言葉が行動に影響するという意味では日本でも昔から「言霊(ことだま)」という考え方があります。
言霊を理論化したのがラベリング理論とも言えるでしょう。
ラベリング効果の例
ラベリング効果は日常生活でもよく見ることができます。
たとえば子供に対して「男の子は泣いちゃダメ」や「女の子は優しくなくちゃダメ」と言い聞かせるのも、無意識のうちにラベリングをしていることになります。
その結果、男の子が泣かなくなり、女の子が優しくなれば、それはラベリング効果と言うことができます。
日本では血液型と性格に関連性があると信じられていますが、科学的に立証されたものではありません。
しかし、「あなたはA型だから几帳面だね」とレッテルを貼ることで、その人も意識して几帳面な行動をしてしまいます。
これもラベリング効果のひとつです。
さらにA型の人が几帳面な行動することを見る機会が増えることで「A型=几帳面」というラベリングが定着します。
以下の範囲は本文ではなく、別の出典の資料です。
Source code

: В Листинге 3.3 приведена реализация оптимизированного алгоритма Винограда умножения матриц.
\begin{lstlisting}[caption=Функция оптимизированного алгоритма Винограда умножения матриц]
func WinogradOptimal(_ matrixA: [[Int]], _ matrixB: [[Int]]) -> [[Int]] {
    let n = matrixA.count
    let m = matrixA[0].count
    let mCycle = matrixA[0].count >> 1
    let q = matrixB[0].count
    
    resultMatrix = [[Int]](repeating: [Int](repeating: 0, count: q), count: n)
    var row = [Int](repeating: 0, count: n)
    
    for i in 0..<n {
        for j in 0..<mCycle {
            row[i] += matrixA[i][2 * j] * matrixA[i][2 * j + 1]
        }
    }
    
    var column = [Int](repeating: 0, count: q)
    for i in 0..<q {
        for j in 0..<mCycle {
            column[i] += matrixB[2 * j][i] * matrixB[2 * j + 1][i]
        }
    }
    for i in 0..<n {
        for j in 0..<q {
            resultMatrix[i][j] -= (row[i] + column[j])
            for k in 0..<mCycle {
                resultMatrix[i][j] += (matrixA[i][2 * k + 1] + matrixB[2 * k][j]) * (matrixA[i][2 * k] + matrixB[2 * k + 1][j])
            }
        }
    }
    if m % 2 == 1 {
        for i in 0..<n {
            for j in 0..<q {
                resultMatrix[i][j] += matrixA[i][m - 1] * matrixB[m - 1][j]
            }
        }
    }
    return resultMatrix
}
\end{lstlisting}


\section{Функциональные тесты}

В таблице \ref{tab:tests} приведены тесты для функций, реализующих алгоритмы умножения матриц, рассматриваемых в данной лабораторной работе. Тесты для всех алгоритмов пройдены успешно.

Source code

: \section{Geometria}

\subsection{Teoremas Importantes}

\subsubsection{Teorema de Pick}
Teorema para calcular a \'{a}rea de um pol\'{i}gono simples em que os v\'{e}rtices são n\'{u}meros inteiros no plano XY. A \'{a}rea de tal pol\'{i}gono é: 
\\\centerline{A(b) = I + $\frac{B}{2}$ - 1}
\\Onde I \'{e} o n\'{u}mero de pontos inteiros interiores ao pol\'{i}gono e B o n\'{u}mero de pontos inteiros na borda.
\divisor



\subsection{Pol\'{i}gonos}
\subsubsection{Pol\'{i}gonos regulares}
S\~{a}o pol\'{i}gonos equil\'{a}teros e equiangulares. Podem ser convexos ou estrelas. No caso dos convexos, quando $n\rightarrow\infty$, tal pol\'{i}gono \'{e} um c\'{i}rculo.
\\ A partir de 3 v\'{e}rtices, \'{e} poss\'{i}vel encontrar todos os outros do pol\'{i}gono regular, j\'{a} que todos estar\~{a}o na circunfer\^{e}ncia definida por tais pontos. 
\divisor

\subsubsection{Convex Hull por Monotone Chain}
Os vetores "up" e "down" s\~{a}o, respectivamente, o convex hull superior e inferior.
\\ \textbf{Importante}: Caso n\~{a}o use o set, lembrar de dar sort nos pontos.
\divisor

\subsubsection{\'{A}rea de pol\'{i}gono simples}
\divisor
そのため、さらにA型は几帳面というレッテルが信じられることになるのです。
ラベリング効果の応用
ラベリング効果は教育や指導の場で効果的に活用することができます。
部下への指導とラベリング効果
部下の欠点を克服させたい、よいところを伸ばしてあげたいと考えるのであれば、ラベリング効果を活用することでうまく行く場合があります。
仕事が少し遅いと感じる部下に対して仕事が早く終わったときに「仕事が早いね」とほめてあげることで、自分は仕事を早くできるというラベリング効果が発生する可能性があります。
この時、事実に反するラベリングはしないことが大切です。
なぜなら、本当に仕事が早かったときにほめるのはいいですが、仕事が遅いときにほめると皮肉と受け取られてしまうからです。
この時に注意するのは部下の「行動」をほめてラベリングするということです。
性格や見た目をラベリングしても仕事に対してはあまり効果はありません。
さらに普段から部下とコミュニケーションをとることで、その部下が望んでいることを知るのも大切です。
その人が望んでいることをラベリングすることで効果が高まるからです。
反対に自分勝手な思い込みで部下を判断して、自分の思い通りに行動させようとするラベリングはうまく行かないので注意しましょう。
自分に対するラベリング
ラベリングは自分自身の欠点克服にも応用することができます。
自分の行動などであらためたい点があれば、まずは周囲からのラベリングではないかと疑ってみましょう。
周りが勝手に思っているだけで、そのレッテルは本当の自分ではないと考えることができれば、自分自身で新しくラベリングをして上書きすることができます。
新しいラベリングを自分に言い聞かせて行動に移すことで、欠点も克服することが可能です。